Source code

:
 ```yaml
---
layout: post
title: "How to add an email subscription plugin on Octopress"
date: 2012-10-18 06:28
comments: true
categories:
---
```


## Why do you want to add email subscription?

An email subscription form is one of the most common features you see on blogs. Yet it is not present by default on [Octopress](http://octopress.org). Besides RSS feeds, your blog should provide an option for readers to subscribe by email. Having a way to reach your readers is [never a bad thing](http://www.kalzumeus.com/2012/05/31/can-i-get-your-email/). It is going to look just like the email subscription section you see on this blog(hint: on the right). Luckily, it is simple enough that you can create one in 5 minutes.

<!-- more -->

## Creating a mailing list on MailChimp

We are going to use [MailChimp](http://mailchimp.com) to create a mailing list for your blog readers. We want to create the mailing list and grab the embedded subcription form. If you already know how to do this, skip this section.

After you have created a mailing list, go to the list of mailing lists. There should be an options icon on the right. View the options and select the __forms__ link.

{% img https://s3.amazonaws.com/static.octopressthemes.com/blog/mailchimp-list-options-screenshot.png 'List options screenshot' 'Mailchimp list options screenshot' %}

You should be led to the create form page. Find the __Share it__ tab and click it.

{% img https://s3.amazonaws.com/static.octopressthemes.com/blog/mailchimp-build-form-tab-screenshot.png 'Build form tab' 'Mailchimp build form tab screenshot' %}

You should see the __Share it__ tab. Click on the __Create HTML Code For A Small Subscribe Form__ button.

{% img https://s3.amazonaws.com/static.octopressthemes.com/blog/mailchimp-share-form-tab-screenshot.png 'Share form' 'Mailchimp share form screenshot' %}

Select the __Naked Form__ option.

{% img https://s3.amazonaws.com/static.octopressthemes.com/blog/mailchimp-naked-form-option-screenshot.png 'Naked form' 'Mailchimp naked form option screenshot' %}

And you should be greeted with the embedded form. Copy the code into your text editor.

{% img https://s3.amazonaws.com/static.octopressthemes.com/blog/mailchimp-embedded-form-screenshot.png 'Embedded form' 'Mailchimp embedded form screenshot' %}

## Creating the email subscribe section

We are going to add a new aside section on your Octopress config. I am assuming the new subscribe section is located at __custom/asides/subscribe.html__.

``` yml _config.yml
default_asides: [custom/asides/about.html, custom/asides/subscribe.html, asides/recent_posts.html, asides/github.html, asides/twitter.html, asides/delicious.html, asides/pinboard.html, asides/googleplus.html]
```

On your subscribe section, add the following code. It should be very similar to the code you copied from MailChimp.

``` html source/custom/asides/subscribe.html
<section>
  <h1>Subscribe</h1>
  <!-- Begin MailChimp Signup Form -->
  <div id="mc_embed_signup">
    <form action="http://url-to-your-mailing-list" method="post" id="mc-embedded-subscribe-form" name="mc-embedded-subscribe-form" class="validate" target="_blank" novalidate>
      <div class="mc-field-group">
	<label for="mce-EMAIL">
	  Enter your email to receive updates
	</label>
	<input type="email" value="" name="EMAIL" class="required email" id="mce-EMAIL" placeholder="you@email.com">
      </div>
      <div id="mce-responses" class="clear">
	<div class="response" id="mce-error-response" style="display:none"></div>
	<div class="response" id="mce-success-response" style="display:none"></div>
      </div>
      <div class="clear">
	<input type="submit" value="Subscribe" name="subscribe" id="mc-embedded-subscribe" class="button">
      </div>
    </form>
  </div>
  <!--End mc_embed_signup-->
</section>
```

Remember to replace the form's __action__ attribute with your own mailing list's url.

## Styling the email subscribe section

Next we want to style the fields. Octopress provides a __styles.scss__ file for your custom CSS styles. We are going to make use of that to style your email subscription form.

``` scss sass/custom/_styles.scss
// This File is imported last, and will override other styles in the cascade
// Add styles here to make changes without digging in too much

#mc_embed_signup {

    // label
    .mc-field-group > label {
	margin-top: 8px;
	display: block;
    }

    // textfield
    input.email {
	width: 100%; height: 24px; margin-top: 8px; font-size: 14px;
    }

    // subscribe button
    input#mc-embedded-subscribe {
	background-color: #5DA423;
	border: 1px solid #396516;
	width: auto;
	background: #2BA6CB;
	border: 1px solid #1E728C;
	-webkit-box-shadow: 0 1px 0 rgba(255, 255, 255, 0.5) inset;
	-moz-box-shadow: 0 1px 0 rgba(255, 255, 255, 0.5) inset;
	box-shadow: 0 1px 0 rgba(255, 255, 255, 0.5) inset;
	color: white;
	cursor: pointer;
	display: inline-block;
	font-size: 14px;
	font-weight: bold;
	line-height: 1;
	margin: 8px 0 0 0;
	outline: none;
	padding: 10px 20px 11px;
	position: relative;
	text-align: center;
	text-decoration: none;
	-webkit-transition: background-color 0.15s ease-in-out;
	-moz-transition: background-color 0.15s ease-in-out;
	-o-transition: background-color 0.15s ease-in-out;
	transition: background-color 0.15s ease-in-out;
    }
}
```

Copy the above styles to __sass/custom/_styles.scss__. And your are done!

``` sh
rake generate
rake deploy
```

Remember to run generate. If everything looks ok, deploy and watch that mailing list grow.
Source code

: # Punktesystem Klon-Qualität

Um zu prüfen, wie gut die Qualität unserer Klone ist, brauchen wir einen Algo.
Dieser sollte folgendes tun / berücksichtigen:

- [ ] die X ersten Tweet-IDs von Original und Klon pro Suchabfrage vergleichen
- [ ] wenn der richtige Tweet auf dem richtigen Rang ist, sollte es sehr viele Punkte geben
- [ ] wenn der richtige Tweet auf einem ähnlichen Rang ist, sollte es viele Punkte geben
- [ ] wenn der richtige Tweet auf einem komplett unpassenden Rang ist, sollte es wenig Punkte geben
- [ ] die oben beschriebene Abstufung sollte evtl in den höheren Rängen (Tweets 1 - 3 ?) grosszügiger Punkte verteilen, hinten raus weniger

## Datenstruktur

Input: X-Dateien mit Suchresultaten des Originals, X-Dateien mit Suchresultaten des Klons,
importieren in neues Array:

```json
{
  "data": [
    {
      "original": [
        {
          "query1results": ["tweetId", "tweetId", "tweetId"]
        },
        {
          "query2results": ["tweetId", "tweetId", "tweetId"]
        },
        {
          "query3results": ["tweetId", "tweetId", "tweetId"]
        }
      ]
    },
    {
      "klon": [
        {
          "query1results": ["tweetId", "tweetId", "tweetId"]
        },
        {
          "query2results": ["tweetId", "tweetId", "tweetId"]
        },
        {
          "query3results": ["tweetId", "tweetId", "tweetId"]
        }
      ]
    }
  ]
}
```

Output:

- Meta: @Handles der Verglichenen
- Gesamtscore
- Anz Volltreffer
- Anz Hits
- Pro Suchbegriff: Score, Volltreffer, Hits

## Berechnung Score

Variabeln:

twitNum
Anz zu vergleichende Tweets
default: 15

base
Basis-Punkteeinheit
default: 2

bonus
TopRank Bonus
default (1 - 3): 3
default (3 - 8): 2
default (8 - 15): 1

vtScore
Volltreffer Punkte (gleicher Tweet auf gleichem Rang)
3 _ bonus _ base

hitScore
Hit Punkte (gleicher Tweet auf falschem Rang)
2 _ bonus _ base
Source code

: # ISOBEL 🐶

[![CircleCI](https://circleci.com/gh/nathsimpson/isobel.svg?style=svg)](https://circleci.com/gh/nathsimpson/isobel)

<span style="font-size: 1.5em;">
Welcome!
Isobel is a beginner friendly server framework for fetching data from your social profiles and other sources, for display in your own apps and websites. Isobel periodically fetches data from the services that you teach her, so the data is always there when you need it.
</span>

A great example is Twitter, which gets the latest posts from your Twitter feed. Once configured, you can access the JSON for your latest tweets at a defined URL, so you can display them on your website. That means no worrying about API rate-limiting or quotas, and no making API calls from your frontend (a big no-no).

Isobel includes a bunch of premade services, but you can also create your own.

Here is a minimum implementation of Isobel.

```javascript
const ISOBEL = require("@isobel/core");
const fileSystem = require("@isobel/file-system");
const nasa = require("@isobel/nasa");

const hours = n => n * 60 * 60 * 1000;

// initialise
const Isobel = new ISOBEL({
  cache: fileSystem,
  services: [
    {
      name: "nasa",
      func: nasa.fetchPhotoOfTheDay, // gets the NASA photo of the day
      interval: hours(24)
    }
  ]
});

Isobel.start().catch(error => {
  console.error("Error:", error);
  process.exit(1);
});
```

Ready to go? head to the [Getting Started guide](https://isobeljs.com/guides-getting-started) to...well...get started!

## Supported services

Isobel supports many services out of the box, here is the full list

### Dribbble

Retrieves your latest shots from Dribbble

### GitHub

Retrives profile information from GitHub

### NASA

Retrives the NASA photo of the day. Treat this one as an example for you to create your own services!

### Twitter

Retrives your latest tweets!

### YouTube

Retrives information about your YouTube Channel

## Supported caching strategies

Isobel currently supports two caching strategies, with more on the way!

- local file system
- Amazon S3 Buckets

WORK TO BE COMPLETED
Copy all lines from the material above that hold the word "want".

ANSWER TO THE PROBLEM
## Why do you want to add email subscription?
We are going to use [MailChimp](http://mailchimp.com) to create a mailing list for your blog readers. We want to create the mailing list and grab the embedded subcription form. If you already know how to do this, skip this section.
Next we want to style the fields. Octopress provides a __styles.scss__ file for your custom CSS styles. We are going to make use of that to style your email subscription form.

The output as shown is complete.